Nigredo - La Putrefacción Controlada

El bote tocó la arena de la isla con el chirrido de un ataúd arrastrado sobre grava. La sacudida me sacó de mi delirio técnico. Estaba en la isla. Y tenía trabajo que hacer antes de que la rigidez de la muerte cerrara las puertas del cuerpo que acababa de robar. Mi cabaña brillaba arriba, en el risco, no como un refugio, sino como un Atanor gigante, un horno alquímico esperando su combustible. Me detuve un instante para palpar la extremidad de mi adquisición; la rigidez comenzaba a asentarse en las articulaciones menores, cristalizando los fluidos sinoviales. La química de la muerte, la Nigredo natural, avanzaba. Debía apresurarme para interceptarla antes de que la corrupción se volviera irreversible.

Arrastré el cuerpo escaleras arriba, ignorando el dolor en mi propia columna, ignorando que había dejado la tumba abierta como una boca gritando al cielo en la otra orilla. Eso era problema del Víctor del mañana. El Víctor de hoy tenía una cita con el Absoluto.

Entré en el laboratorio azotando la puerta. El aire allí era distinto, un microclima de herejía industrial. No olía solo a ácido y ozono; olía a azufre sublimado, a mercurio vivo y a la ceniza dulce de experimentos fallidos. Era un santuario donde la medicina de la Ilustración se daba la mano con la brujería de la Edad Media.

Coloqué el cadáver sobre la plancha de plomo, el metal de Saturno, el regente de la melancolía y la muerte. El plomo no solo conduce; aísla. Evitaría que las energías parásitas del exterior interfirieran con la Transmutación.

Me dejé caer en una silla, mi cuerpo exigiendo una tregua que mi mente, encendida por la fiebre del descubrimiento, le negaba. La contemplé bajo la luz cruda de las lámparas de arco, que zumbaban con la impaciencia de avispas eléctricas. En el pasado, mi ojo estético la habría rechazado: la cabeza aplastada por el impacto contra el muro del pozo, el rostro una máscara de hematomas púrpuras donde la sangre estancada comenzaba a coagularse. Un brazo presentaba una fractura expuesta, el cúbito rasgando la piel y la seda del vestido como un hueso blanco pidiendo salir. Parecía un naufragio. Pero un naufragio es solo madera esperando ser reensamblada. Y yo no era un carpintero; era un Arquitecto de la Carne.

Tomé el bisturí #22. Su mango no era de acero estéril; estaba forrado en cuero viejo y grabado con los símbolos de la Tabla Esmeralda. “Lo que está abajo es como lo que está arriba”. Mi pulso era el de un muerto. La incisión en Y fue un trazo de caligrafía sagrada sobre pergamino virgen: desde los hombros hasta el apéndice xifoides, y de ahí, una línea recta, perfecta, hasta el pubis. La piel se separó con un suspiro húmedo, revelando la capa de grasa subcutánea, pálida y fría como cera de vela litúrgica.

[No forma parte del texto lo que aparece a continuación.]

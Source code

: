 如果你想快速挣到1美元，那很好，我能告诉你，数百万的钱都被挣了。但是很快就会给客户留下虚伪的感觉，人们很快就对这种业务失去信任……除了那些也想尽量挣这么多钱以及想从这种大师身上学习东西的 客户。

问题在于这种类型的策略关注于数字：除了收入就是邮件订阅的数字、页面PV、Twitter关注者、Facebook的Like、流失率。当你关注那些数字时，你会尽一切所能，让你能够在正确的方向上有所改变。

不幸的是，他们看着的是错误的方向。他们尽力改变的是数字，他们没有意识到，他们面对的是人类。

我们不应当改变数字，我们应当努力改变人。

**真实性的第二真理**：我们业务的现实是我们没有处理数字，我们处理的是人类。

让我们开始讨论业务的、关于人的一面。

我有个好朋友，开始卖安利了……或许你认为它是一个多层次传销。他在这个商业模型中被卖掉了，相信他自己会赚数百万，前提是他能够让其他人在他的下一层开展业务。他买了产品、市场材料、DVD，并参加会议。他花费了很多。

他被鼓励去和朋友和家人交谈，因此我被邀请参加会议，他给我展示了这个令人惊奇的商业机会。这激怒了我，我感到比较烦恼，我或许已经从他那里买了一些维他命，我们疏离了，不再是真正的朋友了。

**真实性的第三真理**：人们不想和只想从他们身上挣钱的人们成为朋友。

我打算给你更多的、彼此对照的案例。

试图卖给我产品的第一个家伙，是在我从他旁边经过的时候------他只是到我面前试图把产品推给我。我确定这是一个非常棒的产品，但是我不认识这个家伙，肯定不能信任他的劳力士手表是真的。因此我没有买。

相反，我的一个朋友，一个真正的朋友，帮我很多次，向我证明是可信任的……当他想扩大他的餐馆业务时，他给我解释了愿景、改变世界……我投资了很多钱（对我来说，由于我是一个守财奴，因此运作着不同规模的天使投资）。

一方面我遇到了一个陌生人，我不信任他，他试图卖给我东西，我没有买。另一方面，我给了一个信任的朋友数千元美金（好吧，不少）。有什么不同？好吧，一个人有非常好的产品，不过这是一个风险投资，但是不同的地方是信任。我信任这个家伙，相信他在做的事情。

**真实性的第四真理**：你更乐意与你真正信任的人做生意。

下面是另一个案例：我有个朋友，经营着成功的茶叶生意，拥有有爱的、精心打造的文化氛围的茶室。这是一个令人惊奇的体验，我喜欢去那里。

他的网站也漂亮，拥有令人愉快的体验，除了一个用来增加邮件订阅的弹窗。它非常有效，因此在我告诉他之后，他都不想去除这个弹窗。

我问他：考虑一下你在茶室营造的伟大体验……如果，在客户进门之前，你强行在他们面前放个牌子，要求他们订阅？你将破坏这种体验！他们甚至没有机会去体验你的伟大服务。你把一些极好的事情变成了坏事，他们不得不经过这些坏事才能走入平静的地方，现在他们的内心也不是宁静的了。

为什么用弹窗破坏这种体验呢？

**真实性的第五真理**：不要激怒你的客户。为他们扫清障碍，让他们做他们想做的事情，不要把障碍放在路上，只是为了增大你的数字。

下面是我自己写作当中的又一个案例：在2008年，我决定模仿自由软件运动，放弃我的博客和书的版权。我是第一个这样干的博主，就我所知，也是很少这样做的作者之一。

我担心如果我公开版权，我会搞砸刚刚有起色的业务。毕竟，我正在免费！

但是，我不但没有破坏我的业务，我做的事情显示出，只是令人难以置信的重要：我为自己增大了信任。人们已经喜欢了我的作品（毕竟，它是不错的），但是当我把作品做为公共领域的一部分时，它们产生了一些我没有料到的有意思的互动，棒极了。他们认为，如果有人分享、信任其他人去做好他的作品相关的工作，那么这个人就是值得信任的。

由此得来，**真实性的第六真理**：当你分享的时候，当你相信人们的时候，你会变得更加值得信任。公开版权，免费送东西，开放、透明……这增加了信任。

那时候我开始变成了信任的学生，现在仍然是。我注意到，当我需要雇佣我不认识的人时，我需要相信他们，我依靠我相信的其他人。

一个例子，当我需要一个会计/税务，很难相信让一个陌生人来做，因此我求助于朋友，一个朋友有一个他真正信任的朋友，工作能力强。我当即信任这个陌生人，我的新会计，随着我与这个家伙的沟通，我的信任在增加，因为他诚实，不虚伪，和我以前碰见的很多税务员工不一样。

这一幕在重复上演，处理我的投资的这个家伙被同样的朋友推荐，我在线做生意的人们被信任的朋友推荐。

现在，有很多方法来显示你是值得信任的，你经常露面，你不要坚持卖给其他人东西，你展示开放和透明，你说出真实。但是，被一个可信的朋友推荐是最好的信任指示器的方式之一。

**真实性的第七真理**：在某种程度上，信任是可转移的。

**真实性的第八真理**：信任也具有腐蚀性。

Era hora del Inventario de Sistemas. Introduje las manos en la apertura, ignorando el crujido obsceno de las costillas flotantes. Mis dedos, enguantados en la sangre fría de la chica, buscaron la verdad estructural. Palpé la columna vertebral desde dentro. Las vértebras lumbares estaban intactas, alineadas como los dientes de una llave maestra. —Palancas de primer orden —murmuré, sintiendo la solidez del calcio—. La mecánica ósea es viable. El fémur derecho tenía una microfisura, pero el periostio aún estaba vivo, capaz de regenerarse si se le aplicaba el ungüento de Consuelda Mayor y polvo de momia.

Albedo - La Purificación

Abrí la caja torácica con el separador Finochietto. El sonido del trinquete clac-clac-clac resonó en el laboratorio como el cerrojo de una puerta dimensional. Expuse los pulmones. Estaban colapsados, pesados, morados por la asfixia y llenos del agua salobre del pozo. —Fuelle inundado —diagnostiqué. Pero la medicina no bastaba. Necesitaba purgar el agua de la muerte.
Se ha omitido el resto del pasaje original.